I went down a rabbithole on inference-from-goal-models a few years ago (albeit not coalitional ones) -- some slightly scattered thoughts below, which I'm happy to elaborate on if useful.
This paper is really cool!
A random fun thing that I connected it to is how civilization can be seen as an engineering process that enables lower context horizon planning. The impersonality of a market is essentially a standardising force that allows you to not have to deal with long chains of interpersonal connections which enables you to model the optimal policy as close to a random policy for the average person will behave in a standardised way (to work for a profit).
This might connect to Henrich's stuff on market integration producing more impersonal/rule-based cognition. Maybe populations adapt to environments where random-policy-Q-functions are informative, and we call that adaptation "WEIRD psychology"?
Something something normalization and standardization as horizon-reduction...
I didn’t read the paper carefully, but my gut reaction on seeing the claim is that it’s a fairly straightforward benefit of better exploration properties.
Most deep RL algorithms bootstrap from random policies. These policies explore randomly. So the early Q functions learned (or value functions, etc) will be those modelling a random policy. If it turns out that this leads to an optimal policy - well that seems really easy. Actually it’d be kind of weird if deep RL couldn’t converge in this simple case.
I expect this claim to no longer hold if the exploration strategy is changed.
I agree with you but I think you might be missing the point, let me add some detail from the cultural evolution angle. (because I do think the paper is actually implicitly saying something interesting about mean-field and similar approaches.)
One of the main points from Henrich's WEIRDest People in the World is between internalized identity and relational identity. WEIRD populations develop internal guilt, stable principles, context-independent rules—your identity lives inside you. Non-WEIRD populations have identities that exist primarily in relation to specific others: your tribe, your lineage, your patron. Who you are depends on who you're interacting with.
Now connect this to the effective horizon result. Consider the king example: if you send tribute to a specific king, whether that's a good action depends enormously on that king's specific future response—does he ally with you, ignore you, betray you? You can't replace "the king's actual behavior" with "average behavior of a random agent" and preserve the action ranking. The random policy Q-function washes out exactly the thing that matters. The mean field approximation fails because specific node identities carry irreducible information.
Now consider a market transaction instead. You're trading with someone, and everyone else in the economy is also just trading according to market prices. It basically doesn't matter who's on the other side—the price is the price. You can replace your counterparty with a random agent and lose almost nothing. The mean field approximation holds, so the random policy Q-function preserves action rankings, and learning from simple exploration works.
So essentially: markets are institutions that make the mean field approximation valid for economic coordination, which is exactly the condition under which the random policy equals the optimal policy for greedy action selection. They're environment engineering that makes learning tractable.

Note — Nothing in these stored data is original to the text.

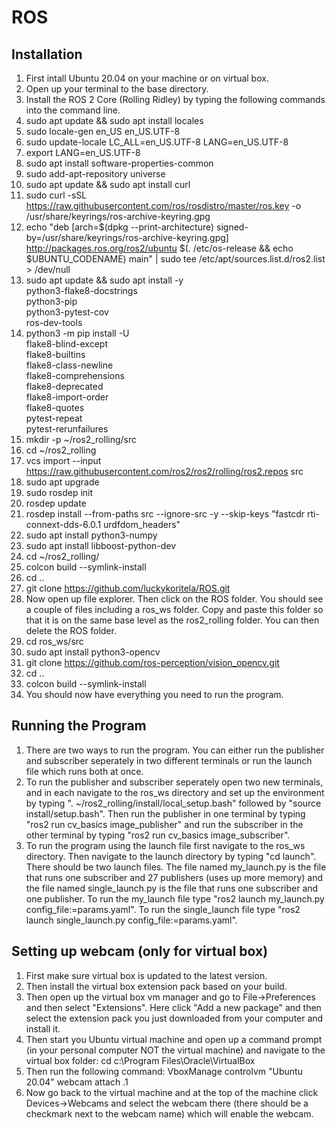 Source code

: # ROS
## Installation
1. First intall Ubuntu 20.04 on your machine or on virtual box.
2. Open up your terminal to the base directory.
3. Install the ROS 2 Core (Rolling Ridley) by typing the following commands into the command line.
4. sudo apt update && sudo apt install locales
5. sudo locale-gen en_US en_US.UTF-8
6. sudo update-locale LC_ALL=en_US.UTF-8 LANG=en_US.UTF-8
7. export LANG=en_US.UTF-8
8. sudo apt install software-properties-common
9. sudo add-apt-repository universe
10. sudo apt update && sudo apt install curl
11. sudo curl -sSL https://raw.githubusercontent.com/ros/rosdistro/master/ros.key -o /usr/share/keyrings/ros-archive-keyring.gpg
12. echo "deb [arch=$(dpkg --print-architecture) signed-by=/usr/share/keyrings/ros-archive-keyring.gpg] http://packages.ros.org/ros2/ubuntu $(. /etc/os-release && echo $UBUNTU_CODENAME) main" | sudo tee /etc/apt/sources.list.d/ros2.list > /dev/null
13. sudo apt update && sudo apt install -y \
  python3-flake8-docstrings \
  python3-pip \
  python3-pytest-cov \
  ros-dev-tools
14. python3 -m pip install -U \
   flake8-blind-except \
   flake8-builtins \
   flake8-class-newline \
   flake8-comprehensions \
   flake8-deprecated \
   flake8-import-order \
   flake8-quotes \
   pytest-repeat \
   pytest-rerunfailures
15. mkdir -p ~/ros2_rolling/src
16. cd ~/ros2_rolling
17. vcs import --input https://raw.githubusercontent.com/ros2/ros2/rolling/ros2.repos src
18. sudo apt upgrade
19. sudo rosdep init
20. rosdep update
21. rosdep install --from-paths src --ignore-src -y --skip-keys "fastcdr rti-connext-dds-6.0.1 urdfdom_headers"
22. sudo apt install python3-numpy
23. sudo apt install libboost-python-dev
24. cd ~/ros2_rolling/
25. colcon build --symlink-install
26. cd ..
24. git clone https://github.com/luckykoritela/ROS.git
25. Now open up file explorer. Then click on the ROS folder. You should see a couple of files including a ros_ws folder. Copy and paste this folder so that it is on the same base level as the ros2_rolling folder. You can then delete the ROS folder.
25. cd ros_ws/src
26. sudo apt install python3-opencv
27. git clone https://github.com/ros-perception/vision_opencv.git
27. cd ..
29. colcon build --symlink-install
30. You should now have everything you need to run the program.

## Running the Program
1. There are two ways to run the program. You can either run the publisher and subscriber seperately in two different terminals or run the launch file which runs both at once.
2. To run the publisher and subscriber seperately open two new terminals, and in each navigate to the ros_ws directory and set up the environment by typing ". ~/ros2_rolling/install/local_setup.bash" followed by "source install/setup.bash". Then run the publisher in one terminal by typing "ros2 run cv_basics image_publisher" and run the subscriber in the other terminal by typing "ros2 run cv_basics image_subscriber". 
3. To run the program using the launch file first navigate to the ros_ws directory. Then navigate to the launch directory by typing "cd launch". There should be two launch files. The file named my_launch.py is the file that runs one subscriber and 27 publishers (uses up more memory) and the file named single_launch.py is the file that runs one subscriber and one publisher. To run the my_launch file type "ros2 launch my_launch.py config_file:=params.yaml". To run the single_launch file type "ros2 launch single_launch.py config_file:=params.yaml".

## Setting up webcam (only for virtual box)
1. First make sure virtual box is updated to the latest version.
2. Then install the virtual box extension pack based on your build.
3. Then open up the virtual box vm manager and go to File->Preferences and then select "Extensions". Here click "Add a new package" and then select the extension pack you just downloaded from your computer and install it.
4. Then start you Ubuntu virtual machine and open up a command prompt (in your personal computer NOT the virtual machine) and navigate to the virtual box folder: cd c:\Program Files\Oracle\VirtualBox
5. Then run the following command: VboxManage controlvm "Ubuntu 20.04" webcam attach .1
6. Now go back to the virtual machine and at the top of the machine click Devices->Webcams and select the webcam there (there should be a checkmark next to the webcam name) which will enable the webcam.
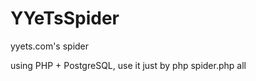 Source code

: YYeTsSpider
===========

yyets.com's spider

using PHP + PostgreSQL, use it just by php spider.php all
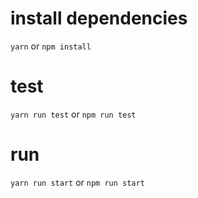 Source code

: # install dependencies

`yarn` or `npm install`

# test

`yarn run test` or `npm run test`

# run

`yarn run start` or `npm run start` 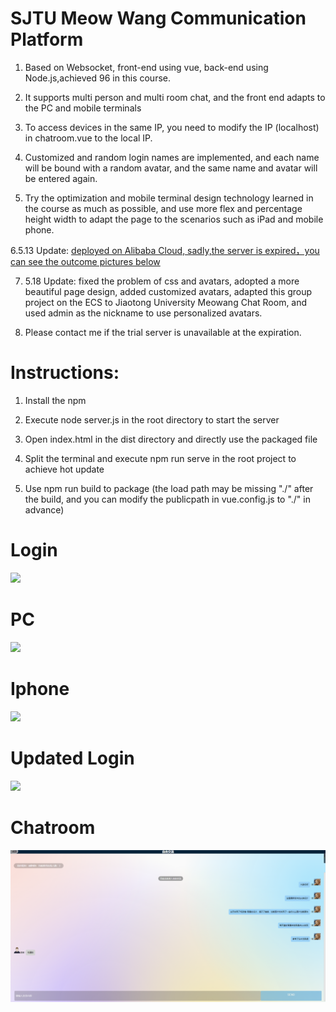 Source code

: # SJTU Meow Wang Communication Platform

1. Based on Websocket, front-end using vue, back-end using Node.js,achieved 96 in this course.

2. It supports multi person and multi room chat, and the front end adapts to the PC and mobile terminals

3. To access devices in the same IP, you need to modify the IP (localhost) in chatroom.vue to the local IP.
 
4. Customized and random login names are implemented, and each name will be bound with a random avatar, and the same name and avatar will be entered again.

5. Try the optimization and mobile terminal design technology learned in the course as much as possible, and use more flex and percentage height width to adapt the page to the scenarios such as iPad and mobile phone.

 6.5.13 Update: [deployed on Alibaba Cloud, sadly,the server is expired，you can see the outcome pictures below]( http://47.107.111.88:8080/ )

7. 5.18 Update: fixed the problem of css and avatars, adopted a more beautiful page design, added customized avatars, adapted this group project on the ECS to Jiaotong University Meowang Chat Room, and used admin as the nickname to use personalized avatars.

8. Please contact me if the trial server is unavailable at the expiration.
# Instructions:

1. Install the npm

2. Execute node server.js in the root directory to start the server

3. Open index.html in the dist directory and directly use the packaged file

4. Split the terminal and execute npm run serve in the root project to achieve hot update

5. Use npm run build to package (the load path may be missing "./" after the build, and you can modify the publicpath in vue.config.js to "./" in advance)

# Login 
![](https://github.com/sjtuLLWWTT/SoftwareEngineeringProject/blob/main/preview/pcfront.png)
# PC
![](https://github.com/sjtuLLWWTT/SoftwareEngineeringProject/blob/main/preview/聊天.png)
# Iphone
![](https://github.com/sjtuLLWWTT/SoftwareEngineeringProject/blob/main/preview/移动端.png)
# Updated Login
![](https://github.com/sjtuLLWWTT/SoftwareEngineeringProject/blob/main/preview/pcfrontt.png)
# Chatroom 
![](./preview/聊天2.png)
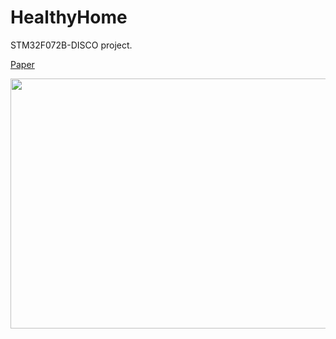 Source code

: # HealthyHome
STM32F072B-DISCO project. 

[Paper](https://drive.google.com/file/d/1sVW1lAXHlnrspgLaTmAa2bM-VvRjLJ2S/view?usp=sharing)

<img src="images/healthyhome" width="800px" height="400px"/>
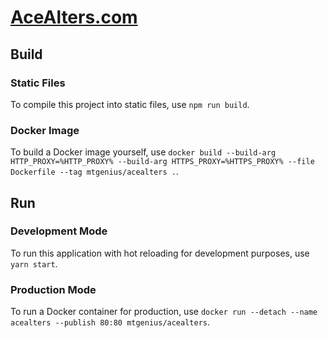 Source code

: # [AceAlters.com](https://acealters.com/)

## Build

### Static Files
To compile this project into static files, use `npm run build`.

### Docker Image
To build a Docker image yourself, use `docker build --build-arg HTTP_PROXY=%HTTP_PROXY% --build-arg HTTPS_PROXY=%HTTPS_PROXY% --file Dockerfile --tag mtgenius/acealters .`.

## Run

### Development Mode
To run this application with hot reloading for development purposes, use `yarn start`.

### Production Mode
To run a Docker container for production, use `docker run --detach --name acealters --publish 80:80 mtgenius/acealters`.
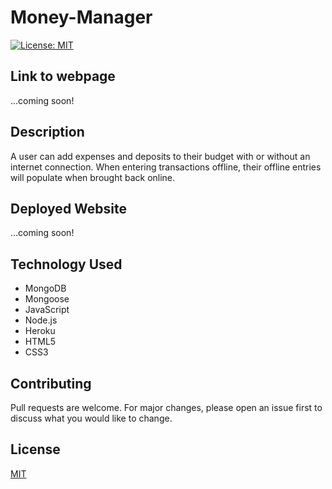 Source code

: # Money-Manager

[![License: MIT](https://img.shields.io/badge/License-MIT-yellow.svg)](https://choosealicense.com/licenses/mit/)

## Link to webpage
...coming soon!

## Description
A user can add expenses and deposits to their budget with or without an internet connection. When entering transactions offline, their offline entries will populate when brought back online.

## Deployed Website
...coming soon!
<!-- <img src="./readme-img/index.png" alt="deployed-index"> -->

## Technology Used
* MongoDB
* Mongoose
* JavaScript
* Node.js
* Heroku
* HTML5
* CSS3

## Contributing
Pull requests are welcome. For major changes, please open an issue first to discuss what you would like to change.

## License
[MIT](https://choosealicense.com/licenses/mit/) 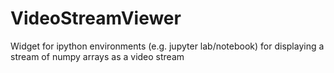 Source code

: # VideoStreamViewer
Widget for ipython environments (e.g. jupyter lab/notebook) for displaying a stream of numpy arrays as a video stream
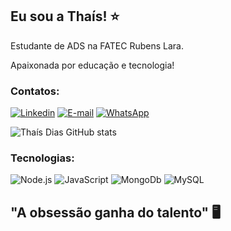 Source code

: ## Eu sou a Thaís! ⭐

Estudante de ADS na FATEC Rubens Lara.

Apaixonada por educação e tecnologia!
### Contatos:

[![Linkedin](https://img.shields.io/badge/LinkedIn-0077B5?style=for-the-badge&logo=linkedin&logoColor=white
)](https://www.linkedin.com/in/thaisdiasdev/)
[![E-mail](https://img.shields.io/badge/Gmail-D14836?style=for-the-badge&logo=gmail&logoColor=white
)](thaiisdiias15@gmail.com) [![WhatsApp](https://img.shields.io/badge/WhatsApp-25D366?style=for-the-badge&logo=whatsapp&logoColor=white
)](https://wa.me/5513981530056?text=Ol%C3%A1%21+Acabei+de+conhecer+seu+Reposit%C3%B3rio+no+GitHub.+)

![ Thaís Dias GitHub stats](https://github-readme-stats.vercel.app/api?username=devDiasTha&show_icons=true&theme=radical)

### Tecnologias:

![Node.js](https://img.shields.io/badge/Node.js-43853D?style=for-the-badge&logo=node.js&logoColor=white
) ![JavaScript](https://img.shields.io/badge/JavaScript-F7DF1E?style=for-the-badge&logo=javascript&logoColor=black
) ![MongoDb](https://img.shields.io/badge/MongoDB-4EA94B?style=for-the-badge&logo=mongodb&logoColor=white
) ![MySQL](https://img.shields.io/badge/MySQL-00000F?style=for-the-badge&logo=mysql&logoColor=white
)
## "A obsessão ganha do talento" 🖥️
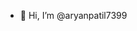 - 👋 Hi, I’m @aryanpatil7399
  

<!---
aryanpatil7399/aryanpatil7399 is a ✨ special ✨ repository because its `README.md` (this file) appears on your GitHub profile.
You can click the Preview link to take a look at your changes.
--->
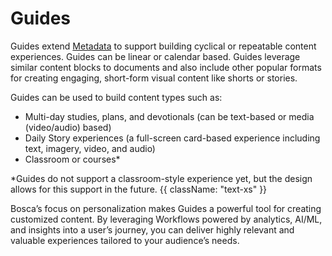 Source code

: # Guides

<primary-label ref="bosca"/>
<secondary-label ref="alpha"/>

Guides extend [Metadata](Metadata.md) to support building cyclical or repeatable content experiences. Guides can be
linear or calendar based. Guides leverage similar content blocks to documents and also include other popular formats for
creating engaging, short-form visual content like shorts or stories.

Guides can be used to build content types such as:

- Multi-day studies, plans, and devotionals (can be text-based or media (video/audio) based)
- Daily Story experiences (a full-screen card-based experience including text, imagery, video, and audio)
- Classroom or courses*

*Guides do not support a classroom-style experience yet, but the design allows for this support in the future. {{
className: "text-xs" }}

Bosca’s focus on personalization makes Guides a powerful tool for creating customized content. By leveraging Workflows
powered by analytics, AI/ML, and insights into a user’s journey, you can deliver highly relevant and valuable
experiences tailored to your audience’s needs.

I think it’s actually another control process—specifically, the process of controlling our identities. We have certain conceptions of ourselves (“I’m a good person” or “I’m successful” or “people love me”.) We then are constantly adjusting our lives and actions in order to maintain those identities—e.g. by selecting the goals and plans which are most consistent with them, and looking away from evidence that might falsify our identities.
Something about this feels weird to me… where do identities come from, then?
I think it's accurate to say that people "choose their own self-fulfilling prophecies/identities"… but what makes some self-fulfilling prophecies preferable over others?
I suspect that a part of the identity is or was historically related to being loyal to the collective of humans sharing rather similar values. An additional aspect is the epistemic issue forcing even the AIs to choose a cultural hegemon and to adhere to its views.
Edited to add: there is also the aspect of other sunk costs, like a mathematician finding it hard to switch to another area due to the necessity to learn a new area of knowledge from scratch.
The difference between goal models and preference orderings/utility functions is analogous to the difference between the intensional and extensional meanings of an expression (e.g., a linguistic expression or a piece of code). The extensional meaning is a black-box-y input-output mapping. The intensional meaning is something more like a program that "actually maps" the input to the output.[1]
To take the classic example of Frege: "morning star" and "evening star" have the same extension (the planet Venus) but different intensions ("the bright star-thing that you see in the morning" vs "the bright star-thing that you see in the evening"). They point at the same thing, but point at the thing in different ways. In the case of language, Frege called the intensional meaning "sense", and the extensional sense "reference".
In programming, a function with all its source code provides the intensional meaning, whereas the extensional meaning is just the lookup table obtained by (often merely hypothetical) evaluating it on all valid inputs.
Given a goal model, you can sometimes pop out of it a preference ordering or an equivalence class of utility functions, at least for a specific subdomain in which you want to act, or only a partial[2]/approximate preference ordering or an approximate equivalence class of utility functions (given that you're a computationally bounded entity).
One interesting place, in which it seems to me like you strictly need something like goal models, is handling ontological crises.[3] A goal model with its internal "logic" and perhaps "meta-logic" explaining how various parts of your goal system relate to each other and why and how this should, in general, work, gives you more of a capacity to restore the value system to an equilibrium when something breaks, e.g., when it turns out that some important thing that was load-bearing for your values turns out not to exist and this throws an internal error (e.g., see: rescuing the utility function).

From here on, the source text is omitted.